楚明玥捏了捏長生的細胳膊,笑道:「大哥你看看這孩子的身子骨適合練武不?若是練武的材料,就讓他學幾招楚家拳法。」
她退後幾步,沈從言繞著長生走一圈,分別在他肩骨、腕骨處一捏,又提腳靴尖在他膝骨處點了點。
「算不得習武的好根骨。」沈從言搖頭,「楚家拳法難有所成,學些簡單招式強身健體倒是可以。」
楚明玥聽了,眉眼一彎就樂了。
長生身子骨弱,這些年的吃食慣來不好,如今整六歲,可個頭比著旁的六歲孩子矮半頭。楚明玥也沒想他能學得有多好,就希望練一練功夫能讓他長得結實些。
「那就如此,大哥你幫長生找個有耐心的師父,搬去府上教他。」
沈從言審視長生,男孩雙目視下,不與他目光相交,他思索片刻,點頭應下,「成,就讓沈季過去,沈季是話癆子,只比長生大十歲,二人興許有得聊。」
楚明玥雙手一拍,攬著長生往正廳走去,「走,去嘗嘗大哥的涼茶。」
沈從言注視著楚明玥的背影,面容倏而陰鬱,又在楚明玥轉身招手之際,霎那放晴。
沈府的涼茶是定遠侯當初找太醫配的去火方子,綏遠軍人人習武,血熱,到了夏日時常鼻孔里生熱瘡,這道涼茶方子用了天山甘菊、蓮子、荷葉和冰糖熬煮,士兵們都愛喝。
楚明玥不等婢女過來,親自倒一杯端給長生,「喝慢些,這個涼茶是真的涼。」
沈從言跟進來,冷哼一聲,「不涼還叫什麼涼茶,倒是會編排兄長了。」
楚明玥挽著沈從言胳膊往太師椅去,她忽然低頭湊近沈從言衣料嗅了嗅,似是自言自語嘀咕:「怪了,怎得又隱隱約約聞到有瑞腦香呢。」
沈從言面色一冷,斂眸掩去一閃而過的慌張,他抽出手臂大步往太師椅里坐下,端一杯涼茶在手,「胡說!瑞腦香乃陛下及東宮御用,我這裡怎會聞到。」
他仰頭飲盡一碗涼茶,「依我看,你是被外邊的日頭曬糊塗了,以後再有事,差人來報,莫要折騰自個兒。」
「大哥心疼我,知道呢。
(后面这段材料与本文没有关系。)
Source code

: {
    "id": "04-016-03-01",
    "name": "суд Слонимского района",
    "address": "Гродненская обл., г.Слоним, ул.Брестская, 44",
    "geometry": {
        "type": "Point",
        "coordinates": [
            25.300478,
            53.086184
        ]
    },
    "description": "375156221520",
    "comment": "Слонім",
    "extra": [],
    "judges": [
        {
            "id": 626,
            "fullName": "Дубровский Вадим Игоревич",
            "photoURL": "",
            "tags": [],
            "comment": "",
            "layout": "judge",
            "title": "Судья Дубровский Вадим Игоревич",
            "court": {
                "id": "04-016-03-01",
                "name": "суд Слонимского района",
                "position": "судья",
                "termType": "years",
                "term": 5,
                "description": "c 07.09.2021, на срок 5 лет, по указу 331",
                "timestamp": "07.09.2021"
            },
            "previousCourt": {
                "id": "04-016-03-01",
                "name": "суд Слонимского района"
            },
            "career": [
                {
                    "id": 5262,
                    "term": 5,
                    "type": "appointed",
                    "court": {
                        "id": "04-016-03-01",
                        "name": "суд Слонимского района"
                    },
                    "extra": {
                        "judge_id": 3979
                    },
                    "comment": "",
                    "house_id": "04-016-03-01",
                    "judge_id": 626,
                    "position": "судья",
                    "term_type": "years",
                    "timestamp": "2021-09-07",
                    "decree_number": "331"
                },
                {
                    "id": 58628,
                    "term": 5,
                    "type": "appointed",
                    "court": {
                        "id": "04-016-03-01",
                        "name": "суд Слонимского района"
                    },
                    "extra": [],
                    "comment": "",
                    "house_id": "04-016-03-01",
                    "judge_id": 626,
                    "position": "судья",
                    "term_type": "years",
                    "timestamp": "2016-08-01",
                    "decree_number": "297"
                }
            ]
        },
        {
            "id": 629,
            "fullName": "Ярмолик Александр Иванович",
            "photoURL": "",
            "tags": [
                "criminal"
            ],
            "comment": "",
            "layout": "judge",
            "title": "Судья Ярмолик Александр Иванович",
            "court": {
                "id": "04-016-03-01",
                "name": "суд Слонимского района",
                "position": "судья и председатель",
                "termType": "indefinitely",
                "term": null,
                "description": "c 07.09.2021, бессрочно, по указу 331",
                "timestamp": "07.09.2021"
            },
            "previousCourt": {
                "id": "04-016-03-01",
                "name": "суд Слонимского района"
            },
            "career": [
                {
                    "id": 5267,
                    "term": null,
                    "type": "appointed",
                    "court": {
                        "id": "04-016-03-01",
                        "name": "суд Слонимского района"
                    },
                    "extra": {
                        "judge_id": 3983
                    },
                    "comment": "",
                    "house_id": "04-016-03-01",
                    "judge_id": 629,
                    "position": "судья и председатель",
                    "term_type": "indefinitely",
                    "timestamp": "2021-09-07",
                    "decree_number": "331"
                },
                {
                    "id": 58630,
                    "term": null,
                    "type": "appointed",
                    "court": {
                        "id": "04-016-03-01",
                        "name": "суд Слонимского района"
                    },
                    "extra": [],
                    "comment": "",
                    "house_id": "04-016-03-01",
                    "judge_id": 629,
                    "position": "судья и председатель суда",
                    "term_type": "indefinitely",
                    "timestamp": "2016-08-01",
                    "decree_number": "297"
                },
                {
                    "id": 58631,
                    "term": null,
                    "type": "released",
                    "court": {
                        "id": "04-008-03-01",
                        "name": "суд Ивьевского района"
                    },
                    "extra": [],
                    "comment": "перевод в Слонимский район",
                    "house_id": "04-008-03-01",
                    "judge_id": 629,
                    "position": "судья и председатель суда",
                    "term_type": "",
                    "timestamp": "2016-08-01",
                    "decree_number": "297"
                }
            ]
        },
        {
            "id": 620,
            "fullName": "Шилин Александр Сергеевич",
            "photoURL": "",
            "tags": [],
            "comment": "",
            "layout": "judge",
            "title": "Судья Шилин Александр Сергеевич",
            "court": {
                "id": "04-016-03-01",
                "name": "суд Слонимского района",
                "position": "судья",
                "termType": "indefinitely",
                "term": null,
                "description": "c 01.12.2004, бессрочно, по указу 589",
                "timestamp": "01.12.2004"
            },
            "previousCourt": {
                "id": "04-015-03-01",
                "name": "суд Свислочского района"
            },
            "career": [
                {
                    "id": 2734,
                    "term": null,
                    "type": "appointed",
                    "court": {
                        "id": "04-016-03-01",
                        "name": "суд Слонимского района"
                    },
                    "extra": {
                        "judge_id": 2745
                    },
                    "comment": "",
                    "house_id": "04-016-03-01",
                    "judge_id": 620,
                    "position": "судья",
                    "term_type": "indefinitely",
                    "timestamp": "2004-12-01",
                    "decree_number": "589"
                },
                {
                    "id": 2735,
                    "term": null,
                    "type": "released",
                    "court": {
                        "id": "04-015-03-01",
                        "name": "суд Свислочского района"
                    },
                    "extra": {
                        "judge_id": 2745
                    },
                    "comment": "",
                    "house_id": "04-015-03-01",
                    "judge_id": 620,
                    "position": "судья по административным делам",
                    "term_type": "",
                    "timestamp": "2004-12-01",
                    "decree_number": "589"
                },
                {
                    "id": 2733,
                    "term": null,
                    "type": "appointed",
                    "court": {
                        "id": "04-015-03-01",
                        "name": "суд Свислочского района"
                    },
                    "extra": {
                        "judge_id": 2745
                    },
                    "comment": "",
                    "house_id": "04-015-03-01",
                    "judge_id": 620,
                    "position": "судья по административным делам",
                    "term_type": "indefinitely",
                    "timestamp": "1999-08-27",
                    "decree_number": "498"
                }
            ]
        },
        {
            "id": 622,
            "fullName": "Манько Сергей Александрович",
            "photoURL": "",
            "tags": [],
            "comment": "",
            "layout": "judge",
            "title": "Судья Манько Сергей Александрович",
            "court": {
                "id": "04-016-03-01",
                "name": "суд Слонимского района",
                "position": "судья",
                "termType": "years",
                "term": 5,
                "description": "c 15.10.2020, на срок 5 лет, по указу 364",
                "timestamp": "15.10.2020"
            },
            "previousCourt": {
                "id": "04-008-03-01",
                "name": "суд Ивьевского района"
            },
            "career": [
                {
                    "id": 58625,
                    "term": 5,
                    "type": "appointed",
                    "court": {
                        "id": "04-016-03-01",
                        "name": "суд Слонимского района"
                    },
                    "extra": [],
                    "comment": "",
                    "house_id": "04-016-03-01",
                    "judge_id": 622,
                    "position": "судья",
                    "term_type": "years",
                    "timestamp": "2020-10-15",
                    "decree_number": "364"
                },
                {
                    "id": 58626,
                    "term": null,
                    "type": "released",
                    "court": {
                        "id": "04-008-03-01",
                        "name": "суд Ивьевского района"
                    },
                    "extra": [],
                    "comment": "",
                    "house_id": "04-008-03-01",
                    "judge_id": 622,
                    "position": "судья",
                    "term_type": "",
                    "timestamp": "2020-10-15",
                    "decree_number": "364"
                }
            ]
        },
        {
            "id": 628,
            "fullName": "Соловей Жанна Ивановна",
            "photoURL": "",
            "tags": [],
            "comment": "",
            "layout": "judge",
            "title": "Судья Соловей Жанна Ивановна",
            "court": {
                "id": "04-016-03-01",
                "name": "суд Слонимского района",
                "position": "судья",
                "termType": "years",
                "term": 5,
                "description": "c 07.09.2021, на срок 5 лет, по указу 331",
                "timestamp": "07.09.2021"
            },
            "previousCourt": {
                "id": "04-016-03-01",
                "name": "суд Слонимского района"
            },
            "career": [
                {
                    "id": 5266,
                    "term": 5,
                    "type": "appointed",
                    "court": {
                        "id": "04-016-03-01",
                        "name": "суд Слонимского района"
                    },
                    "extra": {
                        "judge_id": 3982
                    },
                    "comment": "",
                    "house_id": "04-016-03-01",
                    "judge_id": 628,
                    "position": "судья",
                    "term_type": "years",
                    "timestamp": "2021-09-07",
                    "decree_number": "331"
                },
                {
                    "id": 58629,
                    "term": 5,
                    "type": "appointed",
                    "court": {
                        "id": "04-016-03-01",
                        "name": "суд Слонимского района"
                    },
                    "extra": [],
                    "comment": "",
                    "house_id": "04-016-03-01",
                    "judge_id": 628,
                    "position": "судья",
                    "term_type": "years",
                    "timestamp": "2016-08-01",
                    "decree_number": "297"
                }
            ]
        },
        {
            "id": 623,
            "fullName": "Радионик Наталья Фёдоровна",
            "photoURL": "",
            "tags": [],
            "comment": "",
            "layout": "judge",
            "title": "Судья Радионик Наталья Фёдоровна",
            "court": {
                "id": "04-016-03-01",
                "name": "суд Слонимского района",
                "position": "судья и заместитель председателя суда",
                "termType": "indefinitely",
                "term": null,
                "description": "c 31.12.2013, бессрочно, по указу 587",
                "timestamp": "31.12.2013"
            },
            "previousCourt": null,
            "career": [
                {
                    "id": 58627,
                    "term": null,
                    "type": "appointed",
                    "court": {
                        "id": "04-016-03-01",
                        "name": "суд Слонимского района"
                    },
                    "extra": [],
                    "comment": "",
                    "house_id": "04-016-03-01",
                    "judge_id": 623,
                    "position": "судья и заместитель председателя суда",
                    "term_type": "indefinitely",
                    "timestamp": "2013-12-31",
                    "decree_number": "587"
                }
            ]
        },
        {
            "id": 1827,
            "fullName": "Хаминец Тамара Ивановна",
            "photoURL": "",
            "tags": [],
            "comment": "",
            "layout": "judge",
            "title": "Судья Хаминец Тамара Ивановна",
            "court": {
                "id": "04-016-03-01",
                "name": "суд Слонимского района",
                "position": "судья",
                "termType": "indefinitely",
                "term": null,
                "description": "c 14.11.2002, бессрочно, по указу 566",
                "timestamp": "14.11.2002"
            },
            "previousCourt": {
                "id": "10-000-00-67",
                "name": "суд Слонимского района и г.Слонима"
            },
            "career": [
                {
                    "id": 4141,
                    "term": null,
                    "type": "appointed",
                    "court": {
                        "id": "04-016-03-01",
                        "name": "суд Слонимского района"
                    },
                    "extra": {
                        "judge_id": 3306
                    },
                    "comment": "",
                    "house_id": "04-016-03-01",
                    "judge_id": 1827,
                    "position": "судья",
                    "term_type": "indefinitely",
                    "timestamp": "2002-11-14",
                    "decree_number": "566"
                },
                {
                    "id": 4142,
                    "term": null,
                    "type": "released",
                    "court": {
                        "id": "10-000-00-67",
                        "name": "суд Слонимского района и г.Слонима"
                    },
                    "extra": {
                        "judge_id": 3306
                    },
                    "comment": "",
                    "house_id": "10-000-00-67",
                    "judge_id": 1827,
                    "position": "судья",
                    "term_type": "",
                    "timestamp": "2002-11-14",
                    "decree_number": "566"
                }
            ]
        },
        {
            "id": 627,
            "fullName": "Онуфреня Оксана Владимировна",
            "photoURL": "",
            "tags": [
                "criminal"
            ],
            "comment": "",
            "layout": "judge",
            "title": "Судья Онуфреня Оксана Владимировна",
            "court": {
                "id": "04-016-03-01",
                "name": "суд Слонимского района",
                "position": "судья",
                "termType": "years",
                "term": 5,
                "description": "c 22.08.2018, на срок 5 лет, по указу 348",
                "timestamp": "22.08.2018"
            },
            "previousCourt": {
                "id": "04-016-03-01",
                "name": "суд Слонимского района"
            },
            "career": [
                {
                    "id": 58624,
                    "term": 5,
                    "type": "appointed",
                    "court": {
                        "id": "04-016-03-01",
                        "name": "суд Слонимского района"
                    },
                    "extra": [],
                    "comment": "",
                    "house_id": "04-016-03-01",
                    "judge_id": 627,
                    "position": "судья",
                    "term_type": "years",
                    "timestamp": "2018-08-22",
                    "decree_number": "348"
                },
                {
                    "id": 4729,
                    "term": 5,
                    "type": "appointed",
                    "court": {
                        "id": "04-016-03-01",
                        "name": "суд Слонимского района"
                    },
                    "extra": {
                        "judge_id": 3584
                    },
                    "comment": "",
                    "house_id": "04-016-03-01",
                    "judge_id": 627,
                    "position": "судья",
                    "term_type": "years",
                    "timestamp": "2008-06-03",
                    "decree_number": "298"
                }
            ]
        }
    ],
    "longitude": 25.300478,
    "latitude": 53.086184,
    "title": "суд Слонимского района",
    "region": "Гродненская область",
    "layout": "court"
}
」楚明玥在另一張太師椅坐下,剛低頭啜一口涼茶,猛地抬頭問:「大哥今日未上早朝?」
沈從言面色如常,垂眼看著手中茶碗,「陛下今日下朝早。」他撩了下眼皮,餘光往楚明玥瞥去,漫不經心道:「似乎是聖體有恙。」
「有恙?」楚明玥托腮半轉明眸,用竹籤插一塊切好的桃子放入口中,果汁溢滿唇齒,甜意順著喉道一路涌到心底。
「那是要宣太醫。」她不甚在意道:「剛同這麼多外藩合作行商,他若是病倒了,秋時可怎麼辦,正是農商貿易的時候。」
沈從言默默勾了勾唇角,「昭陽倒是一心為公。」
「大哥說得什麼話。」楚明玥把竹籤往銀盤一丟,不悅嗔道:「楚家人自是一心為這天下人,方不枉先輩血灑黃沙。」
「兄長可是見昭陽是一介女子,就小瞧了我。」楚明玥站起,下巴高高一抬。